Alpha-thalassemia is associated with hemolytic anemia, a condition in which blood cells are prematurely destroyed, causing anemia. There are other conditions associated with hemolytic anemia, including hereditary spherocytosis/elliptocysosis and G6PD deficiency. Blood tests can distinguish these.

Alpha-thalassemia is associated with anemia. There are many causes of anemia. These include iron deficiency, B12 deficiency, and folate deficiency. Sideroblastic anemia is caused by the production of abnormal red blood cells.

A syndrome called alpha-thalassemia X-linked intellectual disability (ATRX) syndrome involves alpha-thalassemia. However, these individuals also have other symptoms, including distinct facial features, genital abnormalities, and severe developmental delay.

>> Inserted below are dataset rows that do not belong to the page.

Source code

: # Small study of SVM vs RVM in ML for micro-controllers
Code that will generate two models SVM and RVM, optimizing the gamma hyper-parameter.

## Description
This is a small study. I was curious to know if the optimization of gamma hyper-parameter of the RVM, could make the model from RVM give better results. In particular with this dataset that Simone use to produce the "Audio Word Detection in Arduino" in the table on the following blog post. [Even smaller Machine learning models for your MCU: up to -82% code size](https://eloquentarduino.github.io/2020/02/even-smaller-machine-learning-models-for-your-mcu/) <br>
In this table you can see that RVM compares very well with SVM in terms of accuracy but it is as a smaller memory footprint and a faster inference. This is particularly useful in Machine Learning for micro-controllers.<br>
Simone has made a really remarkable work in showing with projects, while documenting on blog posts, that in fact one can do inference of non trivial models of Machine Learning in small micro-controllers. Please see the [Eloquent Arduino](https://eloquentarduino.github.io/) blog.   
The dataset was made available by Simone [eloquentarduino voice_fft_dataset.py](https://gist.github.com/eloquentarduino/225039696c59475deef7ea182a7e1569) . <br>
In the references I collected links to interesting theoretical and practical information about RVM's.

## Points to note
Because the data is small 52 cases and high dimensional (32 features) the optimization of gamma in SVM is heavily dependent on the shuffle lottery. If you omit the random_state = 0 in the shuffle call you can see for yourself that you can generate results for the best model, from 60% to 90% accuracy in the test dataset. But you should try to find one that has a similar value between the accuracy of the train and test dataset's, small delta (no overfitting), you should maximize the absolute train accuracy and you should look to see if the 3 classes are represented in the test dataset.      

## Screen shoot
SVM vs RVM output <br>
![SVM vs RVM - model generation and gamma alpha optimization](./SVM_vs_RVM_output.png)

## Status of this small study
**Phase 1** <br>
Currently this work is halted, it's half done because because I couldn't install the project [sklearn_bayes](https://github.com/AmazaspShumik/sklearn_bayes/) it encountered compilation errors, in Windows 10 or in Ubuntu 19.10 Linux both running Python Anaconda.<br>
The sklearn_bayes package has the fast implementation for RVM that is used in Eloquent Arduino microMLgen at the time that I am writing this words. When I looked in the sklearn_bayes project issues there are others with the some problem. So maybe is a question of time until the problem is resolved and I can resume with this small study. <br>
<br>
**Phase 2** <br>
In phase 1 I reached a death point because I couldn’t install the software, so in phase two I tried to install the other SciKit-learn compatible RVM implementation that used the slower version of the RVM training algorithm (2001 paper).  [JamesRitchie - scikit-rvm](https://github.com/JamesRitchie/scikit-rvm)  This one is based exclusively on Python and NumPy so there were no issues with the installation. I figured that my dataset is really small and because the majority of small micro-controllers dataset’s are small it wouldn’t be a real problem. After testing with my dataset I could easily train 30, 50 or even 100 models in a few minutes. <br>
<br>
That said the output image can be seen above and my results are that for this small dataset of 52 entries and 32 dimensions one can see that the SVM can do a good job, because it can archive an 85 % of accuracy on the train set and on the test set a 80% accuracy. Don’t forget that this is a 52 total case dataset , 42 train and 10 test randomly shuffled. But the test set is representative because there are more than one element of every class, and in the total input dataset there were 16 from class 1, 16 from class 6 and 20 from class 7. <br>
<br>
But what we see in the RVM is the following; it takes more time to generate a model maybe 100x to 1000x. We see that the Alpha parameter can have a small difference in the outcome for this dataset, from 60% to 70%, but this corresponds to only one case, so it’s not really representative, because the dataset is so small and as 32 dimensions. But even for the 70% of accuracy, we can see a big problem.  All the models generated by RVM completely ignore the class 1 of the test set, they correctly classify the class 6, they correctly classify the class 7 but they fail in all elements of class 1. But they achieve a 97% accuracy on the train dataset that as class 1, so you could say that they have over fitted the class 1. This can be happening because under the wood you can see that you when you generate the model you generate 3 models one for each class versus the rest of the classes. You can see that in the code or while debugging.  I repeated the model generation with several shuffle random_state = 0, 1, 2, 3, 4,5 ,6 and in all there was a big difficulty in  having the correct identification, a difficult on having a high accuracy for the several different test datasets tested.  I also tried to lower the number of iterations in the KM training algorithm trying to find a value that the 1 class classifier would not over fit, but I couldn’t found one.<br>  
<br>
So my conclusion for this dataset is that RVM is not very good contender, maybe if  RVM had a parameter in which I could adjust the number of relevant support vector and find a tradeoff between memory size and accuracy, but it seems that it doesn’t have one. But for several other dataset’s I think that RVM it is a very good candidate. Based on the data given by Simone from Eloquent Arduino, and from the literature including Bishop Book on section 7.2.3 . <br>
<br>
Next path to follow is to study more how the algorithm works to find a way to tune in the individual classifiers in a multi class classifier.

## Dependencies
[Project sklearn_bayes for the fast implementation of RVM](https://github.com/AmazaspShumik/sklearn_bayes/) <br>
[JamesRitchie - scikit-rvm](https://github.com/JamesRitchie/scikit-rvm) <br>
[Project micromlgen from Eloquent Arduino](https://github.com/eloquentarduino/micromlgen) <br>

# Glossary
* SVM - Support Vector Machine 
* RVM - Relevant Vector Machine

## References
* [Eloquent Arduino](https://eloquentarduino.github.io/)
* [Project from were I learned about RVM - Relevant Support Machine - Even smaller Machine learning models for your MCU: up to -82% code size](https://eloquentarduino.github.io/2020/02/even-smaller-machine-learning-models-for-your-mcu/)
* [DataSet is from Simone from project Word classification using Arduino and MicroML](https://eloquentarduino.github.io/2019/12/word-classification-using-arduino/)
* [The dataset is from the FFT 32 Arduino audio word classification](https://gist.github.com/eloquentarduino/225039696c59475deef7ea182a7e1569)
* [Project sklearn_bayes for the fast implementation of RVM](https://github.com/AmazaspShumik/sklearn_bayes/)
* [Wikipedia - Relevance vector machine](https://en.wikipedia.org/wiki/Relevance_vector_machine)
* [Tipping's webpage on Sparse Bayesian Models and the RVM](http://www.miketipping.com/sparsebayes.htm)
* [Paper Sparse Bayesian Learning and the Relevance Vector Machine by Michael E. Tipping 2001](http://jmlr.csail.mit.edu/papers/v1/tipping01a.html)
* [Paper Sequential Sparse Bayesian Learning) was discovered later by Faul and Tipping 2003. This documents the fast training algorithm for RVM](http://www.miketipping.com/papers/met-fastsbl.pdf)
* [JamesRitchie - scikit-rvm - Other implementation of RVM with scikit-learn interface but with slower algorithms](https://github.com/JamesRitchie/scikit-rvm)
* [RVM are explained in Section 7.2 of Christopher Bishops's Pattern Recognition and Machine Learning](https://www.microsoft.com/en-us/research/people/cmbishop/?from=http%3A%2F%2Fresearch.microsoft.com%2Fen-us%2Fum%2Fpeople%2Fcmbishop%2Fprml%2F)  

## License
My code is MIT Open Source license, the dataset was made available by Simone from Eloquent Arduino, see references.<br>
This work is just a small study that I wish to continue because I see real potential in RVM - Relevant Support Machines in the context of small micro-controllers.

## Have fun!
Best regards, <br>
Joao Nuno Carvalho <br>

A similar blood condition is called beta-thalassemia. This disease also involves abnormal hemoglobin and symptoms including anemia, enlarged liver and spleen, delayed growth and the need for blood transfusions. Blood studies can distinguish between alpha and beta thalassemia. Other abnormalities of hemoglobin can look similar to alpha-thalassemia.

Lead poisoning can cause red blood cells to look smaller, similar to the red blood cells of those with alpha-thalassemia.

Blood cancers, such as leukemia, lymphoma and multiple myeloma can mimic alpha-thalassemia.